Ser trainee é o principal objetivo da maioria dos recém-formados, mas só uma pequena elite obtém vaga nos programas que formam futuros gerentes, diretores e presidentes das empresas. Qual o segredo para ser escolhido?
Monica Pinto, 30, gerente de recrutamento e seleção da Unilever, que tem um dos programas de trainees mais concorridos (na última seleção, foram 15.500 para 33 vagas), dá algumas dicas. Diz, por exemplo, que não busca experiência e nenhum tipo de habilidade específica desenvolvida. Mas fluência em inglês é essencial.
"Trabalhamos com um conjunto de competências, como empreendedorismo, criatividade, capacidade analítica e perfil para trabalho em equipes", afirma.
Os processos de seleção para essa posição chegam a durar três meses.
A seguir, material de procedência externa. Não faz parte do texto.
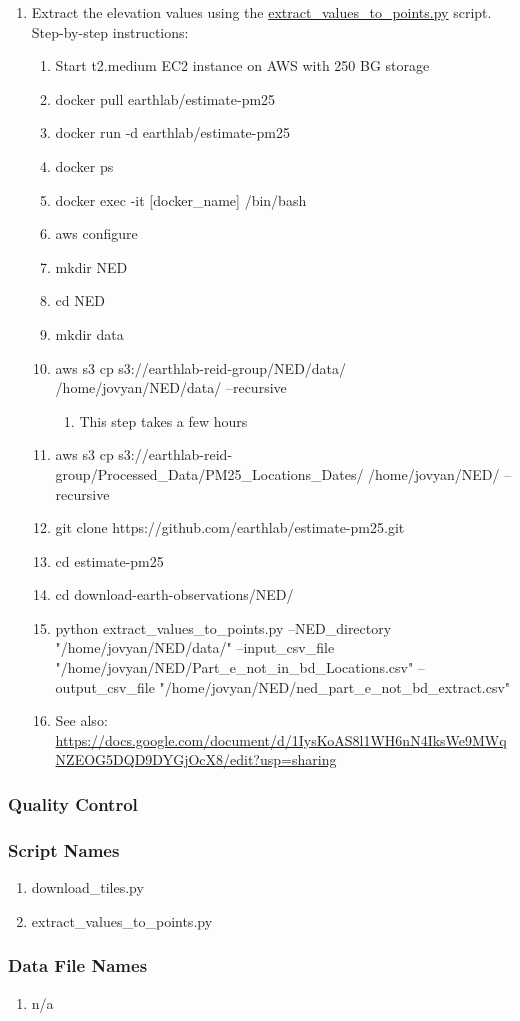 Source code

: \begin{enumerate}
\item Extract the elevation values using the \href{https://github.com/earthlab/estimate-pm25/blob/master/download-earth-observations/NED/extract_values_to_points.py}{extract\_values\_to\_points.py} script. Step-by-step instructions:
	\begin{enumerate}
	\item Start t2.medium EC2 instance on AWS with 250 BG storage
	\item docker pull earthlab/estimate-pm25
	\item docker run -d earthlab/estimate-pm25
	\item docker ps
	\item docker exec -it [docker\_name] /bin/bash
	\item aws configure
	\item mkdir NED
	\item cd NED
	\item mkdir data 
	\item aws s3 cp s3://earthlab-reid-group/NED/data/ /home/jovyan/NED/data/ --recursive 
		\begin{enumerate}
		\item This step takes a few hours
		\end{enumerate}
	\item aws s3 cp s3://earthlab-reid-group/Processed\_Data/PM25\_Locations\_Dates/ /home/jovyan/NED/ --recursive
	\item git clone https://github.com/earthlab/estimate-pm25.git
	\item cd estimate-pm25
	\item cd download-earth-observations/NED/
	\item python extract\_values\_to\_points.py --NED\_directory "/home/jovyan/NED/data/" --input\_csv\_file "/home/jovyan/NED/Part\_e\_not\_in\_bd\_Locations.csv" --output\_csv\_file "/home/jovyan/NED/ned\_part\_e\_not\_bd\_extract.csv"
	\item See also: \url{https://docs.google.com/document/d/1IysKoAS8l1WH6nN4IksWe9MWqNZEOG5DQD9DYGjOcX8/edit?usp=sharing}
	\end{enumerate}




\end{enumerate}
\subsubsection*{Quality Control}
\subsubsection*{Script Names}
\begin{enumerate}
\item download\_tiles.py
\item extract\_values\_to\_points.py
\end{enumerate}
\subsubsection*{Data File Names}
\begin{enumerate}
\item n/a
\end{enumerate} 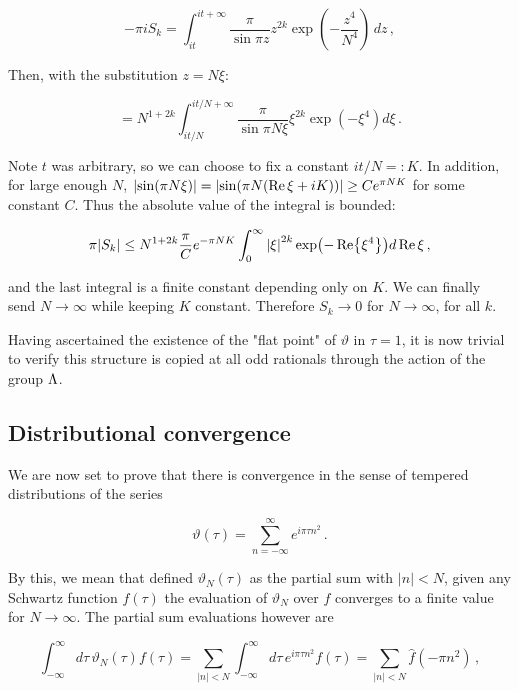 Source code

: \documentclass{article}
\newcommand{\intR}{\int_{-\infty}^\infty}
\newcommand{\sumZ}{\sum_{n=-\infty}^{\infty}}
\begin{document}
\begin{equation}
    - \pi i S_k = \int_{it}^{it + \infty} \frac{\pi}{\sin{\pi z}} z^{2k} \exp(-\frac{z^4}{N^4})\,dz\,,
\end{equation}

Then, with the substitution $z = N \xi$:

\begin{equation}
    = N^{1+2k} \int_{it/N}^{it/N + \infty} \frac{\pi}{\sin{\pi N \xi}} \xi^{2k} \exp(-\xi^4) d\xi\,.
\end{equation}

Note $t$ was arbitrary, so we can choose to fix a constant $it/N =: K$. In addition, for large enough $N$, $\abs{\sin(\pi N \xi)} = \abs{\sin(\pi N (\Re \xi + iK))} \geq C e^{\pi N K}$ for some constant $C$. Thus the absolute value of the integral is bounded:

\begin{equation}
    \pi \abs{S_k} \leq N^{1+2k} \frac{\pi}{C} e^{-\pi N K} \int_0^{\infty} \abs{\xi}^{2k} \exp(-\Re{\xi^{4}}) d\Re\xi\,,
\end{equation}

and the last integral is a finite constant depending only on $K$. We can finally send $N\rightarrow \infty$ while keeping $K$ constant. Therefore $S_k \rightarrow 0$ for $N\rightarrow \infty$, for all $k$.

Having ascertained the existence of the "flat point" of $\vartheta$ in $\tau = 1$, it is now trivial to verify this structure is copied at all odd rationals through the action of the group $\Lambda$.

\subsection{Distributional convergence}\label{sec:convergence}

We are now set to prove that there is convergence in the sense of tempered distributions of the series

\begin{equation}
    \vartheta(\tau) = \sumZ e^{i\pi \tau n^2}\,.
\end{equation}

By this, we mean that defined $\vartheta_N(\tau)$ as the partial sum with $|n| < N$, given any Schwartz function $f(\tau)$ the evaluation of $\vartheta_N$ over $f$ converges to a finite value for $N\rightarrow\infty$. The partial sum evaluations however are

\begin{equation}
    \intR d\tau \, \vartheta_N(\tau) f(\tau) = \sum_{|n|<N} \intR d\tau\, e^{i\pi\tau n^2} f(\tau) = \sum_{|n|<N} \hat f(-\pi n^2)\,,
\end{equation}
\end{document}
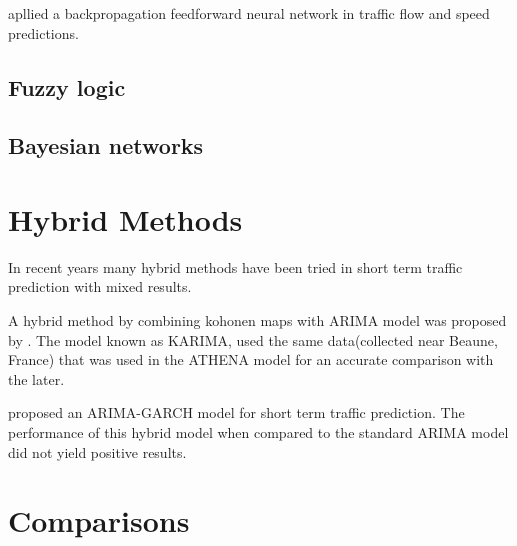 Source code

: \cite{dougherty1997short} apllied a backpropagation feedforward neural network in traffic flow
and speed predictions.

\subsection{Fuzzy logic}

\cite{zhang2008short}

\subsection{Bayesian networks}

\cite{castillo2008predicting}


\section{Hybrid Methods}
In recent years many hybrid methods have been tried in short term traffic prediction with mixed
results.

A hybrid method by combining kohonen maps with ARIMA model was proposed by \citet{van1996combining}.
The model known as KARIMA, used the same data(collected near Beaune, France) that was used in the
ATHENA model for an accurate comparison with the later.

\citet{chen2011short} proposed an ARIMA-GARCH model for short term traffic prediction. The
performance of this hybrid model when compared to the standard ARIMA model did not yield positive
results.

\section{Comparisons}
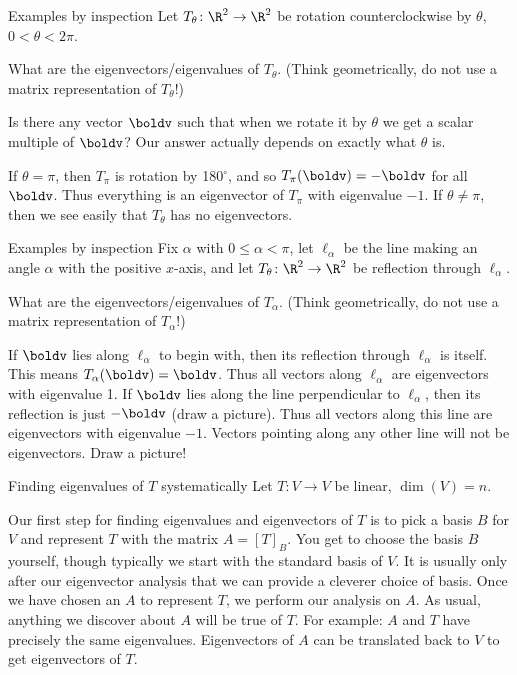 \begin{frame}{Examples by inspection}
Let $T_\theta\colon\R^2\rightarrow\R^2$ be rotation counterclockwise by $\theta$, $0<\theta<2\pi$.  

What are the eigenvectors/eigenvalues of $T_\theta$. (Think geometrically, do not use a matrix representation of $T_\theta$!)
\begin{bsolution}
Is there any vector $\boldv$ such that when we rotate it by $\theta$ we get a scalar multiple of $\boldv$?
\bspace
Our answer actually depends on exactly what $\theta$ is. 

If $\theta=\pi$, then $T_\pi$ is rotation by 180$^\circ$, and so $T_\pi(\boldv)=-\boldv$ for all $\boldv$. Thus everything is an eigenvector of $T_\pi$ with eigenvalue $-1$. 
\bspace
If $\theta\ne\pi$, then we see easily that $T_\theta$ has no eigenvectors. 
\end{bsolution}
\end{frame}
\begin{frame}{Examples by inspection}
Fix $\alpha$ with $0\leq \alpha<\pi$, let $\ell_\alpha$ be the line making an angle $\alpha$ with the positive $x$-axis, and let $T_\theta\colon\R^2\rightarrow\R^2$ be reflection through $\ell_\alpha$.

What are the eigenvectors/eigenvalues of $T_\alpha$. (Think geometrically, do not use a matrix representation of $T_\alpha$!)
\begin{bsolution}
If $\boldv$ lies along $\ell_\alpha$ to begin with, then its reflection through $\ell_\alpha$ is itself. This means $T_\alpha(\boldv)=\boldv$. Thus all vectors along $\ell_\alpha$ are eigenvectors with eigenvalue 1. 
\bspace
If $\boldv$ lies along the line perpendicular to $\ell_\alpha$, then its reflection is just $-\boldv$ (draw a picture). Thus all vectors along this line are eigenvectors with eigenvalue $-1$. 
\bspace 
Vectors pointing along any other line will not be eigenvectors. Draw a picture!

\end{bsolution}
\end{frame}
\begin{frame}{Finding eigenvalues of $T$ systematically}
Let $T\colon V\rightarrow V$ be linear, $\dim(V)=n$. 

Our first step for finding eigenvalues and eigenvectors of $T$ is to 
pick a basis $B$ for $V$ and represent $T$ with the matrix $A=[T]_B$.  
\bpause You get to choose the basis $B$ yourself, though typically we start with the standard basis of $V$. It is usually only after our eigenvector analysis that we can provide a cleverer choice of basis. 
\bpause
Once we have chosen an $A$ to represent $T$, we perform our analysis on $A$. As usual, anything we discover about $A$ will be true of $T$. For example:
\bb
\ii $A$ and $T$ have precisely the same eigenvalues.
\ii Eigenvectors of $A$ can be translated back to $V$ to get eigenvectors of $T$. 
\ee
\end{frame}
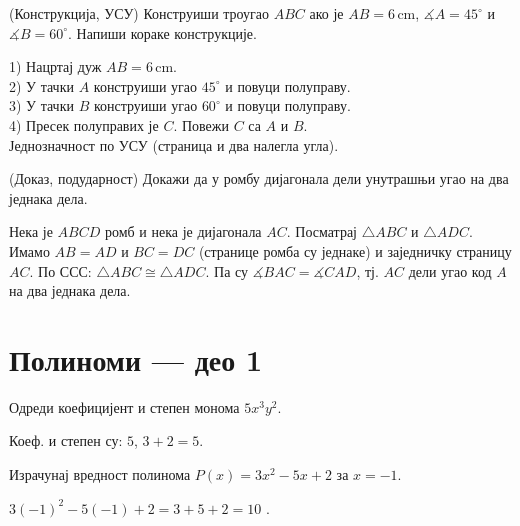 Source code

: \documentclass[11pt,a5paper,twoside,addpoints,noanswers]{exam} %
\newcommand{\measure}[2]{#1\,\mathrm{#2}}
\newcommand{\variant}[3]{#1}
\begin{document}
\begin{questions}
\ifprintanswers\else\newpage\fi

\question[4]
(Конструкција, УСУ) Конструиши троугао $ABC$ ако је
$AB=\measure{\variant{6}{5}{7}}{cm}$,
$\measuredangle A=\variant{45^\circ}{30^\circ}{60^\circ}$ и
$\measuredangle B=\variant{60^\circ}{75^\circ}{45^\circ}$.
Напиши кораке конструкције.
\begin{solution}[\stretch 3]
1) Нацртај дуж $AB=\measure{\variant{6}{5}{7}}{cm}$. \\
2) У тачки $A$ конструиши угао $\variant{45^\circ}{30^\circ}{60^\circ}$ и повуци полуправу. \\
3) У тачки $B$ конструиши угао $\variant{60^\circ}{75^\circ}{45^\circ}$ и повуци полуправу. \\
4) Пресек полуправих је $C$. Повежи $C$ са $A$ и $B$. \\
Једнозначност по УСУ (страница и два налегла угла).
\end{solution}

\question[4]
(Доказ, подударност) Докажи да у ромбу дијагонала дели унутрашњи угао на два једнака дела.
\begin{solution}[\stretch 3]
Нека је $ABCD$ ромб и нека је дијагонала $AC$.
Посматрај $\triangle ABC$ и $\triangle ADC$.
Имамо $AB=AD$ и $BC=DC$ (странице ромба су једнаке) и заједничку страницу $AC$.
По ССС: $\triangle ABC \cong \triangle ADC$.
Па су $\measuredangle BAC=\measuredangle CAD$, тј. $AC$ дели угао код $A$ на два једнака дела.
\end{solution}

\section*{Полиноми — део 1}

\question[2]
Одреди коефицијент и степен монома
$\variant{5x^3y^2}{-4a^2b}{\tfrac{1}{3}c}$.
\begin{solution}[\stretch 2]
Коеф. и степен су:
\variant{$5$, $3+2=5$}{\(-4\), \(2+1=3\)}{\(\tfrac{1}{3}\), \(1\)}.
\end{solution}

\question[2]
Израчунај вредност полинома
$P(x)=\variant{3x^2-5x+2}{-2x^3+4x-1}{2x^2-3x+1}$
за $x=\variant{-1}{2}{-1}$.
\begin{solution}[\stretch 2]
\variant{
$3(-1)^2-5(-1)+2=3+5+2=10$
}{
$-2\cdot 2^3+4\cdot 2-1=-16+8-1=-9$
}{
$2(-1)^2-3(-1)+1=2+3+1=6$
}.
\end{solution}


\end{questions}
\end{document}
Envolvem dinâmicas de grupo, entrevistas e painéis em que os candidatos resolvem casos práticos sob os olhares atentos de altos executivos da organização.

Peneira
Programas mais disputados atraem milhares de concorrentes, para um número de vagas que raramente ultrapassa três dezenas.
O primeiro corte usualmente é feito pela internet, como no caso da American Express, que teve 8.000 inscritos para oito vagas no processo seletivo de 2002.
Os candidatos responderam pela rede a uma série de perguntas iniciais. Quem não tinha inglês fluente e bons conhecimentos de informática foi eliminado.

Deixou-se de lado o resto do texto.